Two groups exist in the South which obviate the value of reasonable, planned action. There are politicians, large and small, who will not hesitate to exploit the race issue. Governor Faubus is the archetype of political charlatans today, although he will be a second-string hack compared with the Talmadges, Timmermans, and Big Jim Folsoms.

Added to the number of political opportunists, there is a sizable group of people who will fight to prevent integration. Sincere in their beliefs, they are generally ignorant, poor, and not unacquainted with violence. Unknowing victims of political exploitation, these persons create demagogues and support them.

The federal government is undoubtedly well-aware of both groups, but it could be easy to suppose on the basis of Little Rock that their bark was worse than their bite. The decision to use troops in Arkansas was probably a pragmatic approach to a particular situation which demanded forceful and unequivocal action. Yet it would be dangerously easy to generalize a policy of armed force to effect integration.
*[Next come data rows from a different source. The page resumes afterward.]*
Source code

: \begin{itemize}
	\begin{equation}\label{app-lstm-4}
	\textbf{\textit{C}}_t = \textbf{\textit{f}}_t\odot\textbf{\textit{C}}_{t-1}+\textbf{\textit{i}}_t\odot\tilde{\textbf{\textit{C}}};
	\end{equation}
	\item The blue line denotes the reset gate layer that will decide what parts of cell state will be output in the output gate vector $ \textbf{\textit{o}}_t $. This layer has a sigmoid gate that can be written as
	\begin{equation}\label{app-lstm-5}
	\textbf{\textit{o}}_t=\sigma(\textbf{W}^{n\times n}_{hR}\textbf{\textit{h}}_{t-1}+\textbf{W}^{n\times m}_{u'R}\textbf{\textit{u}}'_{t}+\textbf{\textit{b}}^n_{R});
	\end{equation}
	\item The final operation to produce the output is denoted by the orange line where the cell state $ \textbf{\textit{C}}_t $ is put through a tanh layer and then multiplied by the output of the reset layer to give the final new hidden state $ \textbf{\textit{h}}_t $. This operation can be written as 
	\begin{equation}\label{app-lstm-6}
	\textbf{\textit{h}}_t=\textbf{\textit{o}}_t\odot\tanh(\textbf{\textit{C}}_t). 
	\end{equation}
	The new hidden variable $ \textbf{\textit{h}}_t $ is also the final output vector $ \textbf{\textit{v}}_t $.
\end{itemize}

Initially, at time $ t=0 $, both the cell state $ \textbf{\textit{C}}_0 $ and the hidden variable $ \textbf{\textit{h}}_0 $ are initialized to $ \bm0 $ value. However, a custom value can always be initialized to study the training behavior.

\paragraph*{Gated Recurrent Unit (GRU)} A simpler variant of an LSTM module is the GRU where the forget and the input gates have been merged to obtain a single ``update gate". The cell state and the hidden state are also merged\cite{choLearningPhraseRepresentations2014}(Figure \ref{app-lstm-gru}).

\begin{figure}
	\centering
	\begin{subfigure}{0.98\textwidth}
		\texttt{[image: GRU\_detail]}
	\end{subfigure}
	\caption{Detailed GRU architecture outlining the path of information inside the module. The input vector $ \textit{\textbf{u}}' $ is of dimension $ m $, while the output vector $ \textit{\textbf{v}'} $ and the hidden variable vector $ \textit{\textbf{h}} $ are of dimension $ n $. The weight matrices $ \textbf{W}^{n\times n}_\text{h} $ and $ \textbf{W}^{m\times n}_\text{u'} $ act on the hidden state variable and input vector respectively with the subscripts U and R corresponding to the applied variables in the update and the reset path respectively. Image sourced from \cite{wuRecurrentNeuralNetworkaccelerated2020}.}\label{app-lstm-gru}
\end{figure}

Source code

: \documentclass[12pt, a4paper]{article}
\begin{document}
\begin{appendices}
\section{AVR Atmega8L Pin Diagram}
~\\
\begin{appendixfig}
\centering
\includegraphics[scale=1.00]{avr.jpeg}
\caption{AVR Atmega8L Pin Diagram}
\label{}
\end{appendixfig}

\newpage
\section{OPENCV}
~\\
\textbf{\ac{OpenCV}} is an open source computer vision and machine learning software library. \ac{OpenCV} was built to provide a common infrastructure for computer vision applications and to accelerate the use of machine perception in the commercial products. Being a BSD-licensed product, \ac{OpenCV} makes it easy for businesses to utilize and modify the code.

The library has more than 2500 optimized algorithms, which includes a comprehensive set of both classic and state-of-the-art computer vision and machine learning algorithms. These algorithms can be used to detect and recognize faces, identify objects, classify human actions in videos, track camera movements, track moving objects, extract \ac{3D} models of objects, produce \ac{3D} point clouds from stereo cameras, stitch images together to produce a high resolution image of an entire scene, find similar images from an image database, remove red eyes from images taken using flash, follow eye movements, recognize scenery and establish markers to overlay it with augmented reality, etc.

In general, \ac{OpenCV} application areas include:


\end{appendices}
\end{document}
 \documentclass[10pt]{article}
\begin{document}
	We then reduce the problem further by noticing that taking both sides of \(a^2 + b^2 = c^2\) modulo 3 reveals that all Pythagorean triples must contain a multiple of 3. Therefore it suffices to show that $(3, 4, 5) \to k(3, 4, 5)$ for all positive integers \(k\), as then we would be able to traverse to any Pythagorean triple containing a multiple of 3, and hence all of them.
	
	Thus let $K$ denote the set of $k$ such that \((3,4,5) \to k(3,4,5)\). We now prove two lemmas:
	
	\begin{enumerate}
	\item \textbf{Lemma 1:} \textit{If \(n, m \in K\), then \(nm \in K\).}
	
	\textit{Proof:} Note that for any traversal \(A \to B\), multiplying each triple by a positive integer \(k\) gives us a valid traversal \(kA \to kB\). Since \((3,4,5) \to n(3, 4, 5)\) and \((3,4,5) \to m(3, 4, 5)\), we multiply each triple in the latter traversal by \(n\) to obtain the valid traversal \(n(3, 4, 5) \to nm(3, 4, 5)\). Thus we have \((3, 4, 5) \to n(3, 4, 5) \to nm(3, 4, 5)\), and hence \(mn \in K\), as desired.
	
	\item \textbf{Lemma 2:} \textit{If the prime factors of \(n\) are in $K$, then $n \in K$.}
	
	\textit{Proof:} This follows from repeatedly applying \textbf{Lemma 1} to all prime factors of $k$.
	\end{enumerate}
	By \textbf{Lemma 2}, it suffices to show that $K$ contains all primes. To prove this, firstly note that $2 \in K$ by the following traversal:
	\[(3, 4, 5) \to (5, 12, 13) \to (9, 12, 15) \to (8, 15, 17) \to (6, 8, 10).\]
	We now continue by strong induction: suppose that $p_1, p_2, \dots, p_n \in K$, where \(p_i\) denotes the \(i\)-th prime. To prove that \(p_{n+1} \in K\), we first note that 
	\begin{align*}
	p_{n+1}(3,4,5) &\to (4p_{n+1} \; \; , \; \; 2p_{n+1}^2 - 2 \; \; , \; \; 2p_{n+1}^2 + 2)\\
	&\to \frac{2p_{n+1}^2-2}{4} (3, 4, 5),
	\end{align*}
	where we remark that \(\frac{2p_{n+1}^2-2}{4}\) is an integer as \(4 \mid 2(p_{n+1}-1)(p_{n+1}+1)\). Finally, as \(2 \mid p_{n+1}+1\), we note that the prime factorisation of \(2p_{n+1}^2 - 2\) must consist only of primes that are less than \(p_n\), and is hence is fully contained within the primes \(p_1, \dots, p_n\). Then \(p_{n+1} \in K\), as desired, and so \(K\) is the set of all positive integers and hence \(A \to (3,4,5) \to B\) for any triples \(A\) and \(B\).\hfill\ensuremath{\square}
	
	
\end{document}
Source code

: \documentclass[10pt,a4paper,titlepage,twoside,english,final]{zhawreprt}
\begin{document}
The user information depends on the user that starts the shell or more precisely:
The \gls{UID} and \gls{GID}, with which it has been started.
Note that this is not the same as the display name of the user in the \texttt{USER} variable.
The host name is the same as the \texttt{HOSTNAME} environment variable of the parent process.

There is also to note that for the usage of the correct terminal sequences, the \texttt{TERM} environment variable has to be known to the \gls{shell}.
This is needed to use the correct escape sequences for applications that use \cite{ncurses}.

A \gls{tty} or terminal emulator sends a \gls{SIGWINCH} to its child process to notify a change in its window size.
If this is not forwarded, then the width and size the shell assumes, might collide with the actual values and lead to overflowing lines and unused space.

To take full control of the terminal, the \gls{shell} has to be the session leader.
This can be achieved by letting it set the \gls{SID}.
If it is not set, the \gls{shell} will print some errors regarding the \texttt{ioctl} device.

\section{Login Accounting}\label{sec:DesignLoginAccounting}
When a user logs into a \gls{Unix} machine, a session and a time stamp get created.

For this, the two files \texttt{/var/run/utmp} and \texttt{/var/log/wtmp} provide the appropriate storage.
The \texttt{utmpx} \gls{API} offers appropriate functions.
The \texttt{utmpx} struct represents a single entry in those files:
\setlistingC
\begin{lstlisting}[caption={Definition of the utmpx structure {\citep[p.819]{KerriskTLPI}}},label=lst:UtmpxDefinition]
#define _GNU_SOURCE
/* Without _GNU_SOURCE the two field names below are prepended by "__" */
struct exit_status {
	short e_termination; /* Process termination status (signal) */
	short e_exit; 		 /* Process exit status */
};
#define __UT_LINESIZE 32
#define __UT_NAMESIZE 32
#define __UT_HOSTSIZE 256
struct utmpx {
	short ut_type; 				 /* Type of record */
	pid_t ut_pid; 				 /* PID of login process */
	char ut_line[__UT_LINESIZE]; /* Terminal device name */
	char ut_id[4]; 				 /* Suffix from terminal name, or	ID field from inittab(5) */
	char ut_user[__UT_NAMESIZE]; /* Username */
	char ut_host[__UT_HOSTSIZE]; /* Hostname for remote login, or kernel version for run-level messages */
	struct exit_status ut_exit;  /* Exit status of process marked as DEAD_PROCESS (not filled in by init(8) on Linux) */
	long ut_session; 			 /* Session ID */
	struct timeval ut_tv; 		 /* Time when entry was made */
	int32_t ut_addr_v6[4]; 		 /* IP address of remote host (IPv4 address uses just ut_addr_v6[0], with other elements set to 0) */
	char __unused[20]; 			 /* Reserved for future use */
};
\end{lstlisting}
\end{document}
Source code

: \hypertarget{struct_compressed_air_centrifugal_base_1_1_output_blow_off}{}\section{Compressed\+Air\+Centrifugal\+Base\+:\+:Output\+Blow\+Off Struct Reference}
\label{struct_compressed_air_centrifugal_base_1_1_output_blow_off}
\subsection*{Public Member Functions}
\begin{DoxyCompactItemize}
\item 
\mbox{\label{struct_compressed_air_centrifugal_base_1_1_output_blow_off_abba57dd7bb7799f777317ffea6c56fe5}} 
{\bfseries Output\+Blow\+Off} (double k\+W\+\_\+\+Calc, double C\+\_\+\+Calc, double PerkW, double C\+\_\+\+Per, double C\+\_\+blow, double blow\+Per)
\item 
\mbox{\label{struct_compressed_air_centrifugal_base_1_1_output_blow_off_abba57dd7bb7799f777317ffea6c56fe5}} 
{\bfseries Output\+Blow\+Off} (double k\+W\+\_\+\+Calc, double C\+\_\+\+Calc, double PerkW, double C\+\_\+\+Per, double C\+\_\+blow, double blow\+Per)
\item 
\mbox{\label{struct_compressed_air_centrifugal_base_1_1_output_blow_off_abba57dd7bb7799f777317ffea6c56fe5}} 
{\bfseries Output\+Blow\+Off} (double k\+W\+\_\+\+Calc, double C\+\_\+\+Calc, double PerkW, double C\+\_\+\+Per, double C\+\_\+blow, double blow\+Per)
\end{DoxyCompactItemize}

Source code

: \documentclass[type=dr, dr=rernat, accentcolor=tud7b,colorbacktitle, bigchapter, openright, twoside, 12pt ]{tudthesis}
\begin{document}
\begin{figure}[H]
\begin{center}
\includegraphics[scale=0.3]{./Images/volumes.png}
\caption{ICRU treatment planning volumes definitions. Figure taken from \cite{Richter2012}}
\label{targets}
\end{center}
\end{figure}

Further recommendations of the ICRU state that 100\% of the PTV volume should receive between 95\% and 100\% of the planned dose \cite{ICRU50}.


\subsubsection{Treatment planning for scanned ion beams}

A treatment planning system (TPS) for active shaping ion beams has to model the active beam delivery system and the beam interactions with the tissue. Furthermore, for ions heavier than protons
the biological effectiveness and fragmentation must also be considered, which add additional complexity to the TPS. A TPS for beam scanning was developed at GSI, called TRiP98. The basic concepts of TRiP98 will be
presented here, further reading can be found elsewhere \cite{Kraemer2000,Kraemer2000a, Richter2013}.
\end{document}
The fact of the matter is that the federal government has little immediate control over what will occur in a particular state. The NAACP can bring suit in Mississippi as well as in Arkansas, and when a court orders integration, the government has no alternative but to enforce the order if it is flouted. It is possible, indeed probable, that situations such as the present one will arise where the use of force will be necessary. And in some of these instances, the few outbreaks of violence which occurred in Little Rock may appear like an in significant skirmish before a battle of major proportions.

It is to be hoped, therefore, that groups seeking immediate integration will exercise patience and forbearance in Deep South areas. If a calm approach to the problems of integration can be realized, and if false hopes are not put in the Army as they were in "moderation," a major outbreak of violence and lawlessness may be prevented.

The primary lesson of the Little Rock crisis has been to discourage easy optimism. Integration by moderate means is very improbable except in a few areas. In Arkansas it would seem that a moderate plan was effected, but by highly immoderate means. Deplorable as it is, force is an element which will probably not be absent from successful attempts at integration. Hopes that the South will voluntarily "come around" are largely illusions. The South will submit, but if men like Faubus are its leaders, only when confronted with the choice between integration and resistance against the United States Army.

Even then, the presence of armed troops will not insure passive acceptance of integration in many areas. Integration was achieved in Little Rock with only a few lacerations. Many cities will not be so fortunate. It is nevertheless possible to hope that with forbearance, careful planning, and painstaking court litigation on the part of those urging integration, the tragedy of civil violence can be kept to a minimum, while the law of the land is still upheld.